Voting for the Parliament was on the basis of universal suffrage, which comprised all nationals over 18 years of age, registered in La Rioja and in full enjoyment of their political rights. Additionally, Riojans abroad were required to apply for voting before being permitted to vote, a system known as "begged" or expat vote (). The 33 members of the Parliament of La Rioja were elected using the D'Hondt method and a closed list proportional representation, with an electoral threshold of five percent of valid votes—which included blank ballots—being applied regionally.

Election date
The term of the Parliament of La Rioja expired four years after the date of its previous election. Elections to the Parliament were fixed for the fourth Sunday of May every four years. The previous election was held on 24 May 2015, setting the election date for the Parliament on Sunday, 26 May 2019.

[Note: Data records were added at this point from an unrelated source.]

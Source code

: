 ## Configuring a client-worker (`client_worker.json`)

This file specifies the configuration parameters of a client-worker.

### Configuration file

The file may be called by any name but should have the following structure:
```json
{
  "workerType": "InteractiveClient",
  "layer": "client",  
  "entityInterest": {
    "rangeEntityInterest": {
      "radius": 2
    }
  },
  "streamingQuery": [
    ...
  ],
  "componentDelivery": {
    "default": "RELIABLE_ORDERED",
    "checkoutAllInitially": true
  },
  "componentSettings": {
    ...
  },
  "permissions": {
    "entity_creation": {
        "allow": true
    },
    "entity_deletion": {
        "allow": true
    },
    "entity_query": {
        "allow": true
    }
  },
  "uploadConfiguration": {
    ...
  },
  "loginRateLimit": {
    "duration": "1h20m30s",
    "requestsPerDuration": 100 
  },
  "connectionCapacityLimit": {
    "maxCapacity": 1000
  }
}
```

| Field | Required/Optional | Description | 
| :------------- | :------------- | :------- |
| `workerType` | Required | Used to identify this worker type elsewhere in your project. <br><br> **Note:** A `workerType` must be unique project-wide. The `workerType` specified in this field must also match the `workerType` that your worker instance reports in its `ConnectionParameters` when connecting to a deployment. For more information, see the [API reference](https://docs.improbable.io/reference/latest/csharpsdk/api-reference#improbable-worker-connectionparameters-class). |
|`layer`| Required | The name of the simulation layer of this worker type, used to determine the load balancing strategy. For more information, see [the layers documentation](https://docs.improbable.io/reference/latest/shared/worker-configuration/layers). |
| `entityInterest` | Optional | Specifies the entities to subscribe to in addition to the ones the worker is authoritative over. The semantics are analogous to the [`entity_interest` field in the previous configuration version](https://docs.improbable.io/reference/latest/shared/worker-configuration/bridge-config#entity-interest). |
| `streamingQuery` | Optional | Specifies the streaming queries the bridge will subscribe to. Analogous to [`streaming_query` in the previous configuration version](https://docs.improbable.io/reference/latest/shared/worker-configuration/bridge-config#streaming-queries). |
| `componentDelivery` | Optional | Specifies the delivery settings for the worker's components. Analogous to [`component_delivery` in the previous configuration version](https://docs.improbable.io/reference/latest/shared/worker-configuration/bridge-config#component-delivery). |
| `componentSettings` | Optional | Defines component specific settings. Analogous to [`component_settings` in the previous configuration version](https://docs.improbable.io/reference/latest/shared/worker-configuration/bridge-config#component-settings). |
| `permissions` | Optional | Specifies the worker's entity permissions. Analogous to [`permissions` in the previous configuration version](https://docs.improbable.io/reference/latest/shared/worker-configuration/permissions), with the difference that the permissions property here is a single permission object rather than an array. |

The president had the prerogative to dissolve the Parliament of La Rioja and call a snap election, provided that no motion of no confidence was in process, no nationwide election was due and some time requirements were met: namely, that dissolution did not occur either during the first legislative session or within the legislature's last year ahead of its scheduled expiry, nor before one year had elapsed since a previous dissolution. In the event of an investiture process failing to elect a regional president within a two-month period from the first ballot, the Parliament was to be automatically dissolved and a fresh election called. Any snap election held as a result of these circumstances would not alter the period to the next ordinary election, with elected deputies merely serving out what remained of their four-year terms.

Parties and candidates
The electoral law allowed for parties and federations registered in the interior ministry, coalitions and groupings of electors to present lists of candidates. Parties and federations intending to form a coalition ahead of an election were required to inform the relevant Electoral Commission within ten days of the election call, whereas groupings of electors needed to secure the signature of at least one percent of the electorate in La Rioja, disallowing electors from signing for more than one list of candidates.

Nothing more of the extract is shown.